Bachelor und Master

In Deutschland wurde der Bologna-Prozess zum Anlass genommen, das Hochschulsystem nicht nur auf international vergleichbare Abschlüsse umzustellen und die (internationale) Mobilität der Studierenden durch die Einführung des ECTS zu erleichtern, sondern zugleich die größte Studienreform der Nachkriegsgeschichte durchzusetzen. Ein Kernelement der deutschen Umsetzung des Bologna-Prozesses bestand darin, dass für die neuen Bachelor- und Masterstudiengänge ein Akkreditierungsverfahren nach US-amerikanischem Vorbild eingeführt wurde. Die Anforderungen an die akkreditierungsfähigen Studiengänge wurden von der KMK festgelegt.
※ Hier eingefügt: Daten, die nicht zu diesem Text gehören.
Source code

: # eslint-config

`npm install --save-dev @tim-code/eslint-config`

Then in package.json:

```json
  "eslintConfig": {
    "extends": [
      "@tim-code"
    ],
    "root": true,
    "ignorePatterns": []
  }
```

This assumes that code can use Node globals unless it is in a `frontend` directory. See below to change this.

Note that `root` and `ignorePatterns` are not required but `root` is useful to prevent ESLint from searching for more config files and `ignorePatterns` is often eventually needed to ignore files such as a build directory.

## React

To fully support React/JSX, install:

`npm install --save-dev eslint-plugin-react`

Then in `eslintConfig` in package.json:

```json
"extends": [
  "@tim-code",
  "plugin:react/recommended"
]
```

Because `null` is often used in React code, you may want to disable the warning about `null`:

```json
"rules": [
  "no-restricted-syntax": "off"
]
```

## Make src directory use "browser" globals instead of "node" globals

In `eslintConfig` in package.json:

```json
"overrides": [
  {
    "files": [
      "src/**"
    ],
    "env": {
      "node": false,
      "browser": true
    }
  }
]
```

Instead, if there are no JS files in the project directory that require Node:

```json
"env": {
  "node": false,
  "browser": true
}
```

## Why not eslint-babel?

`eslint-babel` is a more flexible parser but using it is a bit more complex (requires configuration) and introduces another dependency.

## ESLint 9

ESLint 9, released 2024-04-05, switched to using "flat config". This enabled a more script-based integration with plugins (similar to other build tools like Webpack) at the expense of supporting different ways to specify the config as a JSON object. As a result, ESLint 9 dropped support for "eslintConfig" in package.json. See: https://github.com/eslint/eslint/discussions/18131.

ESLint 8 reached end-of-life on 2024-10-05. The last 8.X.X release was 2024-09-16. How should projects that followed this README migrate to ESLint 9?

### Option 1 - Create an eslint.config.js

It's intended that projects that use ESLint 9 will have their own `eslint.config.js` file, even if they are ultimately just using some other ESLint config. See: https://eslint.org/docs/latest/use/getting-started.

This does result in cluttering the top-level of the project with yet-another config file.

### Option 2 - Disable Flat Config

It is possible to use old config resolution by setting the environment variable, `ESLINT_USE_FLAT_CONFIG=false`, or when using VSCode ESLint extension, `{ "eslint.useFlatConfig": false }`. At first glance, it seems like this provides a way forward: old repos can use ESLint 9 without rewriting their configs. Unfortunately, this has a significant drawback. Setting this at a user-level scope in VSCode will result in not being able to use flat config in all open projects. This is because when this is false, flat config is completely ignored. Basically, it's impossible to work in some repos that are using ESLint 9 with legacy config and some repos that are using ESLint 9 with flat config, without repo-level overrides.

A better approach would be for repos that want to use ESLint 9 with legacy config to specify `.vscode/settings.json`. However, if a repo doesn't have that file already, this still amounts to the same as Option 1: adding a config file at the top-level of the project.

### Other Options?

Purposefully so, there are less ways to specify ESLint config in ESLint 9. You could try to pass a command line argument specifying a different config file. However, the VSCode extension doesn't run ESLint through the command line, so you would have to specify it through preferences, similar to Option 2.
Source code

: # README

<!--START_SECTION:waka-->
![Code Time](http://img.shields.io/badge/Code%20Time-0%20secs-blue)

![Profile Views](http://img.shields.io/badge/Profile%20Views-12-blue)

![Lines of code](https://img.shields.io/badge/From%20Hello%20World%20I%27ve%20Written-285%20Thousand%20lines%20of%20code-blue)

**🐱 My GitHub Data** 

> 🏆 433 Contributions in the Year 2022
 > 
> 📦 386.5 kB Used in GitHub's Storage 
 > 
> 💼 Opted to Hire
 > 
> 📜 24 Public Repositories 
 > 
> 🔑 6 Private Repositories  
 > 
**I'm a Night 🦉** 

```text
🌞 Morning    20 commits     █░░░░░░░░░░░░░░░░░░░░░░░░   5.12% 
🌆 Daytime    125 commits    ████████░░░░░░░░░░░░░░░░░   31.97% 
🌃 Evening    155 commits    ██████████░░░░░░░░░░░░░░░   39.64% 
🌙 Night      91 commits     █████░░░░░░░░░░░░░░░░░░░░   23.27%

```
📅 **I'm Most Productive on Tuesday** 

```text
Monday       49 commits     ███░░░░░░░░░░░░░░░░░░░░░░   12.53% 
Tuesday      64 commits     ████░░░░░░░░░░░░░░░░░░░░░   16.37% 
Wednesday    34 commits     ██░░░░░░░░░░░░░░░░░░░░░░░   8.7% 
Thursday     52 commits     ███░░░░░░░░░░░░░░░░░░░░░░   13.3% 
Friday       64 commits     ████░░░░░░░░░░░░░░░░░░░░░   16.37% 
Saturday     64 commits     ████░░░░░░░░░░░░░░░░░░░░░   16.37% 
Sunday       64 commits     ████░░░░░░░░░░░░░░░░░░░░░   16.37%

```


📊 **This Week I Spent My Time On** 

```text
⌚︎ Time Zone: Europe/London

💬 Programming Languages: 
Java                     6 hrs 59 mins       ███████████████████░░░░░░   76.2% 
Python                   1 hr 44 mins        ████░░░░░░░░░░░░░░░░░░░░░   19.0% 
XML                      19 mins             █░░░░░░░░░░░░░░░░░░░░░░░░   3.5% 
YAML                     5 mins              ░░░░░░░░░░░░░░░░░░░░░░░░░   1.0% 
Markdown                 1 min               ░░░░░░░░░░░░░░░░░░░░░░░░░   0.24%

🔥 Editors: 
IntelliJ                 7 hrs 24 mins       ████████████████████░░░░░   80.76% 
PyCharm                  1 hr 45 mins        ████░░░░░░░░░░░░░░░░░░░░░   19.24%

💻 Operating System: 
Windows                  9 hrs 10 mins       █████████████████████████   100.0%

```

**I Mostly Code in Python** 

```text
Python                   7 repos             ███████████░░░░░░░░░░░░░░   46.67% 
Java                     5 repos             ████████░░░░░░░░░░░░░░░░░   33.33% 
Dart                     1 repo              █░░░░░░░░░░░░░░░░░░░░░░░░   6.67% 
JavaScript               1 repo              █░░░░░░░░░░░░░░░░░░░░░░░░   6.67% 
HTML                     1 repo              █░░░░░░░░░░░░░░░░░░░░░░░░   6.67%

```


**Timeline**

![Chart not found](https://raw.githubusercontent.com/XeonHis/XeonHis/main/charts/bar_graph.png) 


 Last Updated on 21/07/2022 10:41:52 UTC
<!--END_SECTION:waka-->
Zu den Kernelementen dieser Strukturvorgaben gehören:

Bachelor- und Masterstudiengänge können sowohl an Universitäten als auch an Fachhochschulen eingerichtet werden. Die Regelstudienzeit für Bachelorstudiengänge beträgt 6 bis 8 Semester und für Masterstudiengänge 2 bis 4 Semester. Bei konsekutiven Studiengängen darf die Gesamtregelstudienzeit höchstens 10 Semester betragen. Diese Vorgaben werden in der Regel durch sechssemestrige Bachelor- und viersemestrige Masterstudiengänge umgesetzt. Daraus ergeben sich mindestens 180 ECTS-Leistungspunkte für den Bachelorabschluss und mindestens 300 ECTS-Punkte für den Masterabschluss (einschließlich der im ersten Studiengang erworbenen Punkte). Die Studierbarkeit des Lehrangebots ist in der Akkreditierung zu überprüfen.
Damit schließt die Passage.